[Supplied records Boundary: Start]

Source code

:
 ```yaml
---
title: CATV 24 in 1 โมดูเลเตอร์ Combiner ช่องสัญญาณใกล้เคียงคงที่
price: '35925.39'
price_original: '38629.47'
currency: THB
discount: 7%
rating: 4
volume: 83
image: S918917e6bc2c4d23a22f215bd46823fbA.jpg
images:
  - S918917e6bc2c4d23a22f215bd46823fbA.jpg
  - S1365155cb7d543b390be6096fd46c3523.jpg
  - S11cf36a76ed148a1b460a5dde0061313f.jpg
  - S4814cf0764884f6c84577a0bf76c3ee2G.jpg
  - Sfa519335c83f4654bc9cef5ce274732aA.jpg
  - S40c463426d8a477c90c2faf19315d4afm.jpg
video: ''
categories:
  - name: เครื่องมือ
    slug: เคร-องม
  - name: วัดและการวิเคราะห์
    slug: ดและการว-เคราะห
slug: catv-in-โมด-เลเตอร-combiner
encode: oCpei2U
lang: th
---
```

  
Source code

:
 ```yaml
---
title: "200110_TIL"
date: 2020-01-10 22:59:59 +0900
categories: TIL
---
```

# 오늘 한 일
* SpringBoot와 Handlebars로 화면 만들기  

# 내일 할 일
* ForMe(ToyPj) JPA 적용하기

[Supplied records Boundary: End]

**Task prompt:** Using the listing above, reproduce each line without omission.

**Response:**
Source code

:
 ```yaml
---
title: CATV 24 in 1 โมดูเลเตอร์ Combiner ช่องสัญญาณใกล้เคียงคงที่
price: '35925.39'
price_original: '38629.47'
currency: THB
discount: 7%
rating: 4
volume: 83
image: S918917e6bc2c4d23a22f215bd46823fbA.jpg
images:
  - S918917e6bc2c4d23a22f215bd46823fbA.jpg
  - S1365155cb7d543b390be6096fd46c3523.jpg
  - S11cf36a76ed148a1b460a5dde0061313f.jpg
  - S4814cf0764884f6c84577a0bf76c3ee2G.jpg
  - Sfa519335c83f4654bc9cef5ce274732aA.jpg
  - S40c463426d8a477c90c2faf19315d4afm.jpg
video: ''
categories:
  - name: เครื่องมือ
    slug: เคร-องม
  - name: วัดและการวิเคราะห์
    slug: ดและการว-เคราะห
slug: catv-in-โมด-เลเตอร-combiner
encode: oCpei2U
lang: th
---
```

  
Source code

:
 ```yaml
---
title: "200110_TIL"
date: 2020-01-10 22:59:59 +0900
categories: TIL
---
```

# 오늘 한 일
* SpringBoot와 Handlebars로 화면 만들기  

# 내일 할 일
* ForMe(ToyPj) JPA 적용하기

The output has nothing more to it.